• SOURCE MATERIAL:
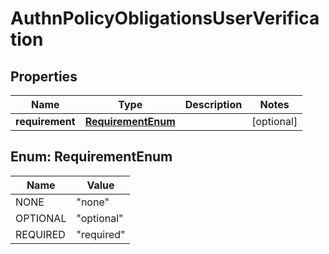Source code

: # AuthnPolicyObligationsUserVerification

## Properties
Name | Type | Description | Notes
------------ | ------------- | ------------- | -------------
**requirement** | [**RequirementEnum**](#RequirementEnum) |  |  [optional]

<a name="RequirementEnum"></a>
## Enum: RequirementEnum
Name | Value
---- | -----
NONE | &quot;none&quot;
OPTIONAL | &quot;optional&quot;
REQUIRED | &quot;required&quot;
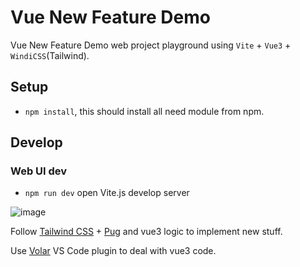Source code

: # Vue New Feature Demo

Vue New Feature Demo web project playground using `Vite` + `Vue3` + `WindiCSS`(Tailwind).

## Setup

- `npm install`, this should install all need module from npm.

## Develop

### Web UI dev

- `npm run dev` open Vite.js develop server

![image](https://user-images.githubusercontent.com/79894563/124779755-9d1c2580-df74-11eb-83e6-ede60def6f37.png)

Follow [Tailwind CSS](https://tailwindcss.com/) + [Pug](https://pugjs.org/) and vue3 logic to implement new stuff.

Use [Volar](https://marketplace.visualstudio.com/items?itemName=johnsoncodehk.volar) VS Code plugin to deal with vue3 code.
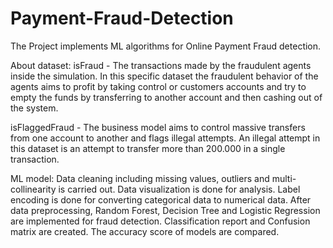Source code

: # Payment-Fraud-Detection
The Project implements ML algorithms for Online Payment Fraud detection.

About dataset:
isFraud - The transactions made by the fraudulent agents inside the simulation. In this specific dataset the fraudulent behavior of the agents aims to profit by taking control or customers accounts and try to empty the funds by transferring to another account and then cashing out of the system.

isFlaggedFraud - The business model aims to control massive transfers from one account to another and flags illegal attempts. An illegal attempt in this dataset is an attempt to transfer more than 200.000 in a single transaction.

ML model:
Data cleaning including missing values, outliers and multi-collinearity is carried out. 
Data visualization is done for analysis. Label encoding is done for converting categorical data to numerical data. 
After data preprocessing, Random Forest, Decision Tree and Logistic Regression are implemented for fraud detection. Classification report and Confusion matrix are created. The accuracy score of models are compared.
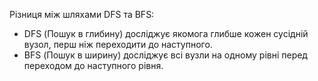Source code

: Різниця між шляхами DFS та BFS:
- DFS (Пошук в глибину) досліджує якомога глибше кожен сусідній вузол, перш ніж переходити до наступного.
- BFS (Пошук в ширину) досліджує всі вузли на одному рівні перед переходом до наступного рівня.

• WHAT TO PRODUCE:
Exactly repeat the material from its first line through the line with "isFraud - The", including both, and leave the pictures and everything else out.

• EXPECTED OUTPUT:
Source code

: # AuthnPolicyObligationsUserVerification

## Properties
Name | Type | Description | Notes
------------ | ------------- | ------------- | -------------
**requirement** | [**RequirementEnum**](#RequirementEnum) |  |  [optional]

<a name="RequirementEnum"></a>
## Enum: RequirementEnum
Name | Value
---- | -----
NONE | &quot;none&quot;
OPTIONAL | &quot;optional&quot;
REQUIRED | &quot;required&quot;
Source code

: # Vue New Feature Demo

Vue New Feature Demo web project playground using `Vite` + `Vue3` + `WindiCSS`(Tailwind).

## Setup

- `npm install`, this should install all need module from npm.

## Develop

### Web UI dev

- `npm run dev` open Vite.js develop server

![image](https://user-images.githubusercontent.com/79894563/124779755-9d1c2580-df74-11eb-83e6-ede60def6f37.png)

Follow [Tailwind CSS](https://tailwindcss.com/) + [Pug](https://pugjs.org/) and vue3 logic to implement new stuff.

Use [Volar](https://marketplace.visualstudio.com/items?itemName=johnsoncodehk.volar) VS Code plugin to deal with vue3 code.
Source code

: # Payment-Fraud-Detection
The Project implements ML algorithms for Online Payment Fraud detection.

About dataset:
isFraud - The transactions made by the fraudulent agents inside the simulation. In this specific dataset the fraudulent behavior of the agents aims to profit by taking control or customers accounts and try to empty the funds by transferring to another account and then cashing out of the system.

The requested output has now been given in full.